Task directions
Count the lines below containing "affil". Number only.

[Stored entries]
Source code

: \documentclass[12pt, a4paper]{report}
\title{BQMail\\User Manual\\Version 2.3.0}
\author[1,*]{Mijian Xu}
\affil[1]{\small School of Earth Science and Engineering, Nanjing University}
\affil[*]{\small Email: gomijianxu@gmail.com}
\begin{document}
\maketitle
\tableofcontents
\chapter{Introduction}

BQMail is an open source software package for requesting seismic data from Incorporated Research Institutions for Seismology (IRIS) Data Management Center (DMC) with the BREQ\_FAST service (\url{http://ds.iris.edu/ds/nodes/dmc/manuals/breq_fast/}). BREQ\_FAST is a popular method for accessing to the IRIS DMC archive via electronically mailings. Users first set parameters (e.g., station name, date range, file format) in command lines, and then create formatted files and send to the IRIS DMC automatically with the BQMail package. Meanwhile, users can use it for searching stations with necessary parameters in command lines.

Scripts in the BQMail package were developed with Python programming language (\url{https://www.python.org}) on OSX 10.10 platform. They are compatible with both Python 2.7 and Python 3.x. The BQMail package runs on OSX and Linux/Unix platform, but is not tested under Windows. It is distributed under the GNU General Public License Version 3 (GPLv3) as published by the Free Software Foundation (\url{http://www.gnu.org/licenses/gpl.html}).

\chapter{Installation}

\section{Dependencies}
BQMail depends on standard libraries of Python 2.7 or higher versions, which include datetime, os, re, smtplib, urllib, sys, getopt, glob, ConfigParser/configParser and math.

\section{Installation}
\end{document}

Exercise answer
2